Eckert was the co-chairperson of the group Voices of September 11.

Locally, Eckert worked with Stamford city officials on various memorial projects. She left her job at General Re and volunteered with Habitat for Humanity and, beginning in September 2008, as a tutor at the Julia A. Stark Elementary School. She was also a member of the Glenbrook Neighborhood Association. In honor of her husband and other victims, Eckert planted birch trees near a trail in Cove Island Park where she and Rooney learned to in-line skate. At the Glenbrook train station, where her husband commuted to work, she commissioned a mural and planted a sycamore tree as a memorial. Shortly before her death, she joined a neighborhood association committee to improve the station.

On December 19, 2003, Eckert published her famous manifesto, "My Silence Cannot be Bought:"I've chosen to go to court rather than accept a payoff from the 9/11 victims compensation fund.

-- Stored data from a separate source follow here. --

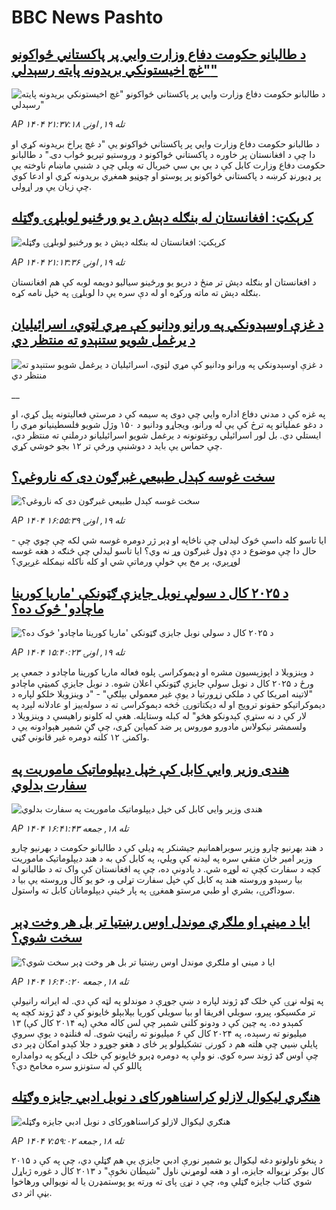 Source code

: # BBC News Pashto## [د طالبانو حکومت دفاع وزارت وايي پر پاکستاني ځواکونو "غچ اخيستونکي بريدونه پايته رسېدلي"](https://www.bbc.com/pashto/articles/ckg3gl7ynxko?at_medium=RSS&at_campaign=rss?at_campaign=githubrss)![د طالبانو حکومت دفاع وزارت وايي پر پاکستاني ځواکونو "غچ اخيستونکي بريدونه پايته رسېدلي"](https://ichef.bbci.co.uk/ace/ws/240/cpsprodpb/e547/live/f630c760-a6c7-11f0-b741-177e3e2c2fc7.jpg)_AP ۱۴۰۴ تله ۱۹, اونۍ ۲۱:۳۷:۱۸_د طالبانو حکومت دفاع وزارت وايي پر پاکستاني ځواکونو یې "د غچ پراخ بریدونه کړي او دا چې د افغانستان پر خاوره د پاکستاني ځواکونو د وروستیو تېریو ځواب دی."
د طالبانو حکومت دفاع وزارت کابل کې د بي بي سي خبریال ته ویلي چې د شنبې ماښام ناوخته یې پر ډیورنډ کرښه د پاکستاني ځواکونو پر پوستو او چوڼیو همغږي بریدونه کړي او ادعا کوي چې زیان یې ور اړولی.## [کرېکټ: افغانستان له بنګله دېش د يو ورځنيو لوبلړۍ وګټله](https://www.bbc.com/pashto/articles/clyqyqeqvxdo?at_medium=RSS&at_campaign=rss?at_campaign=githubrss)![کرېکټ: افغانستان له بنګله دېش د يو ورځنيو لوبلړۍ وګټله](https://ichef.bbci.co.uk/ace/ws/240/cpsprodpb/15f0/live/0cc66470-a6e7-11f0-b9aa-c966bf683009.jpg)_AP ۱۴۰۴ تله ۱۹, اونۍ ۲۱:۱۳:۳۶_د افغانستان او بنګله دېش تر منځ د دريو يو ورځينو سياليو دویمه لوبه کې هم افغانستان بنګله دېش ته ماته ورکړه او له دې سره یې دا لوبلړۍ په خپل نامه کړه.## [د غزې اوسېدونکي په ورانو ودانیو کې مړي لټوي، اسرائیلیان د یرغمل شویو ستنېدو ته منتظر دي](https://www.bbc.co.uk/pashto/live/czrpzn2z2y6t?at_medium=RSS&at_campaign=rss?at_campaign=githubrss)![د غزې اوسېدونکي په ورانو ودانیو کې مړي لټوي، اسرائیلیان د یرغمل شویو ستنېدو ته منتظر دي](https://ichef.bbci.co.uk/ace/standard/240/cpsprodpb/eebd/live/aa100be0-a69d-11f0-92db-77261a15b9d2.jpg)__په غزه کې د مدني دفاع اداره وايي چې دوی په سیمه کې د مرستې فعالیتونه پیل کړي، او د دغو عملیاتو په ترڅ کې یې له ورانو، ویجاړو ودانیو د ۱۵۰ وژل شویو فلسطینیانو مړي را ایستلي دي. بل لور اسرائیلي روغتونونه د یرغمل شویو اسرائیلیانو درملنې ته منتظر دي، چې حماس یې باید د دوشنبې ورځې تر ۱۲ بجو خوشي کړي.## [سخت غوسه کېدل طبیعي غبرګون دی که ناروغي؟](https://www.bbc.com/pashto/articles/cyv6vm89vdro?at_medium=RSS&at_campaign=rss?at_campaign=githubrss)![سخت غوسه کېدل طبیعي غبرګون دی که ناروغي؟](https://ichef.bbci.co.uk/ace/ws/240/cpsprodpb/1cd9/live/fe09d760-a6b3-11f0-928c-71dbb8619e94.jpg)_AP ۱۴۰۴ تله ۱۹, اونۍ ۱۶:۵۵:۳۹_ایا تاسو کله داسې څوک لیدلی چې ناڅاپه او ډېر ژر دومره غوسه شي لکه چې چوي چې - حال دا چې موضوع د دې ډول غبرګون وړ نه وي؟ ایا تاسو لیدلي چې څنګه د هغه غوسه لوړېږي، پر مخ یې خولې ورماتې شي او کله ناکله نیمکله غږېږي؟## [د ۲۰۲۵ کال د سولې نوبل جایزې ګټونکې 'ماریا کورینا ماچادو' څوک ده؟](https://www.bbc.com/pashto/articles/c33r31zy182o?at_medium=RSS&at_campaign=rss?at_campaign=githubrss)![د ۲۰۲۵ کال د سولې نوبل جایزې ګټونکې 'ماریا کورینا ماچادو' څوک ده؟](https://ichef.bbci.co.uk/ace/ws/240/cpsprodpb/caee/live/1eab91f0-a5cb-11f0-aeb3-6f25177f837c.jpg)_AP ۱۴۰۴ تله ۱۹, اونۍ ۱۵:۴۰:۲۳_د وېنزویلا د اپوزېسیون مشره او ډیموکراسۍ پلوه فعاله ماریا کورینا ماچادو د جمعې پر ورځ د ۲۰۲۵ کال د نوبل سولې جایزې ګټونکې اعلان شوه.
د نوبل جایزې کمیټې ماچادو "لاتینه امریکا کې د ملکي زړورتیا د یوې غیر معمولي بېلګې" - "د وینزویلا خلکو لپاره د دیموکراتیکو حقونو ترویج او له دیکتاتورۍ څخه دېموکراسۍ ته د سوله‌ییز او عادلانه لېږد په لار کې د نه ستړې کېدونکو هڅو" له کبله وستایله.
هغې له کلونو راهیسې د وینزویلا د ولسمشر نیکولاس مادورو موروس پر ضد کمپاین کړی، چې ګڼ شمېر هېوادونه یې د واکمنۍ ۱۲ کلنه دومره غیر قانوني ګڼي.## [هندی وزیر وايي‌ کابل کې خپل دیپلوماتیک ماموریت په سفارت بدلوي](https://www.bbc.com/pashto/articles/cj4yrl00d4go?at_medium=RSS&at_campaign=rss?at_campaign=githubrss)![هندی وزیر وايي‌ کابل کې خپل دیپلوماتیک ماموریت په سفارت بدلوي](https://ichef.bbci.co.uk/ace/ws/240/cpsprodpb/b867/live/29881360-a5b6-11f0-928c-71dbb8619e94.png)_AP ۱۴۰۴ تله ۱۸, جمعه ۱۶:۴۱:۴۳_د هند بهرنیو چارو وزیر سوبراهمانیم جیشنکر په ډیلي کې د طالبانو حکومت د بهرنیو چارو وزیر امیر خان متقي سره په لیدنه کې ویلي، په کابل کې به د هند دیپلوماتیک ماموریت کچه د سفارت کچې ته لوړه شي. 
د یادونې ده، چې په افغانستان کې واک ته د طالبانو له بیا رسېدو وروسته هند په کابل کې خپل سفارت تړلی و، خو یو کال وروسته یې بیا د سوداګرۍ، بشري او طبي مرستو همغږۍ په پار ځینې دیپلوماتان کابل ته واستول.## [ایا د مینې او ملګري موندل اوس رښتیا تر بل هر وخت ډېر سخت شوي؟](https://www.bbc.com/pashto/articles/c62qp99vz8xo?at_medium=RSS&at_campaign=rss?at_campaign=githubrss)![ایا د مینې او ملګري موندل اوس رښتیا تر بل هر وخت ډېر سخت شوي؟](https://ichef.bbci.co.uk/ace/ws/240/cpsprodpb/e1bc/live/61ddb6a0-eb3c-11ef-bd1b-d536627785f2.jpg)_AP ۱۴۰۴ تله ۱۸, جمعه ۱۶:۴۰:۲۰_په ټوله نړۍ کې خلک ‌ګډ ژوند لپاره د ښې جوړې د موندلو په لټه کې دي. له ایرانه رانیولې تر مکسیکو، پیرو، سویلي افریقا او بیا سویلي کوریا بېلابېلو ځایونو کې د ګډ ژوند کچه په کمېدو ده.
په چین کې د ودونو کلنی شمېر  چې لس کاله مخې (په ۲۰۱۴ کال کې) ۱۳ میلیونو ته رسېده، په ۲۰۲۴ کال کې ۶ میلیونو ته راټیټ شوی.
له فنلنډه د یوې سروې پایلې ښیي چې هلته هم د کورنۍ تشکیلولو پر ځای د هغو جوړو د جلا کېدو امکان ډېر دی چې اوس ګډ ژوند سره کوي.
نو ولې په دومره ډېرو ځایونو کې خلک د اړیکو په دوامداره پاللو کې له ستونزو سره مخامخ دي؟## [هنګري لیکوال  لازلو کراسناهورکای د نوبل ادبي جایزه وګټله](https://www.bbc.com/pashto/articles/c4gjnp04m1po?at_medium=RSS&at_campaign=rss?at_campaign=githubrss)![هنګري لیکوال  لازلو کراسناهورکای د نوبل ادبي جایزه وګټله](https://ichef.bbci.co.uk/ace/ws/240/cpsprodpb/c5f3/live/f108e7e0-a51e-11f0-928c-71dbb8619e94.jpg)_AP ۱۴۰۴ تله ۱۸, جمعه ۷:۵۹:۰۲_د پنځو ناولونو دغه لیکوال یو شمېر نورې ادبي جایزې یې هم ګټلې دي، چې په کې د ۲۰۱۵ کال بوکر نړیواله جایزه، او د هغه لومړني ناول "شیطان نڅوې" د ۲۰۱۳ کال د غوره ژباړل شوي کتاب جایزه ګټلې وه، چې د نړۍ پای ته ورته یو پوستمډرن یا له نویوالي ورهاخوا بڼې اثر دی. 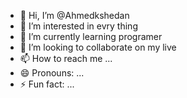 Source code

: - 👋 Hi, I’m @Ahmedkshedan
- 👀 I’m interested in evry thing
- 🌱 I’m currently learning programer
- 💞️ I’m looking to collaborate on my live
- 📫 How to reach me ...
- 😄 Pronouns: ...
- ⚡ Fun fact: ...

<!---
Ahmedkshedan/Ahmedkshedan is a ✨ special ✨ repository because its `README.md` (this file) appears on your GitHub profile.
You can click the Preview link to take a look at your changes.
--->
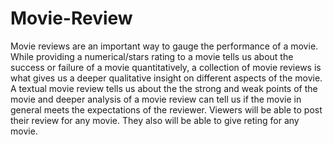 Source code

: # Movie-Review
 Movie reviews are an important way to gauge the performance of a movie. While providing a numerical/stars rating to a movie tells us about the success or failure of a movie quantitatively, a collection of movie reviews is what gives us a deeper qualitative insight on different aspects of the movie. A textual movie review tells us about the the strong and weak points of the movie and deeper analysis of a movie review can tell us if the movie in general meets the expectations of the reviewer. Viewers will be able to post their review for any movie. They also will be able to give reting for any movie.
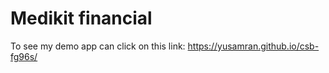 # Medikit financial
To see my demo app can click on this link: https://yusamran.github.io/csb-fg96s/
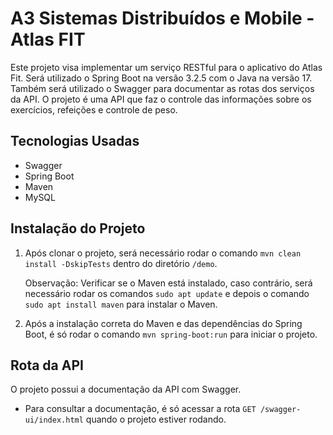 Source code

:# A3 Sistemas Distribuídos e Mobile - Atlas FIT

Este projeto visa implementar um serviço RESTful para o aplicativo do Atlas Fit. Será utilizado o Spring Boot na versão 3.2.5 com o Java na versão 17. Também será utilizado o Swagger para documentar as rotas dos serviços da API. O projeto é uma API que faz o controle das informações sobre os exercícios, refeições e controle de peso.

## Tecnologias Usadas

- Swagger
- Spring Boot
- Maven
- MySQL

## Instalação do Projeto

1. Após clonar o projeto, será necessário rodar o comando `mvn clean install -DskipTests` dentro do diretório `/demo`.

   Observação: Verificar se o Maven está instalado, caso contrário, será necessário rodar os comandos `sudo apt update` e depois o comando `sudo apt install maven` para instalar o Maven.

2. Após a instalação correta do Maven e das dependências do Spring Boot, é só rodar o comando `mvn spring-boot:run` para iniciar o projeto.

## Rota da API

O projeto possui a documentação da API com Swagger.

- Para consultar a documentação, é só acessar a rota `GET /swagger-ui/index.html` quando o projeto estiver rodando.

Instead, I want to know what went so wrong with our intelligence and security systems that a band of religious fanatics was able to turn four U.S passenger jets into an enemy force, attack our cities and kill 3,000 civilians with terrifying ease. I want to know why two 110-story skyscrapers collapsed in less than two hours and why escape and rescue options were so limited. . . . The victims fund was not created in a spirit of compassion. Rather, it was a tacit acknowledgement by Congress that it tampered with our civil justice system in an unprecedented way. . . . So I say to Congress, big business and everyone who conspired to divert attention from government and private-sector failures: My husband's life was priceless, and I will not let his death be meaningless. My silence cannot be bought.

==Death==

Eckert was killed on February 12, 2009, in the crash of Colgan Air Flight 3407 outside of Buffalo, New York. She was traveling to Buffalo for a gathering with her family to mark what would have been Rooney's 58th birthday on February 15. A ceremony had also been scheduled at Canisius High School in which she was to award a student with a memorial scholarship in Rooney's honor.

A week before her death, Eckert met with U.S. President Barack Obama, to discuss detainees at Guantanamo Bay and other matters. In a press conference after her death, Obama described her as a "tireless advocate for the families, those whose lives were forever changed on that September day."

On June 18, 2009, Margot Eckert, executor of her sister's estate, filed a lawsuit in New Haven, Connecticut, against Colgan Air, Pinnacle Air and Continental Airlines, claiming they were responsible for the crash.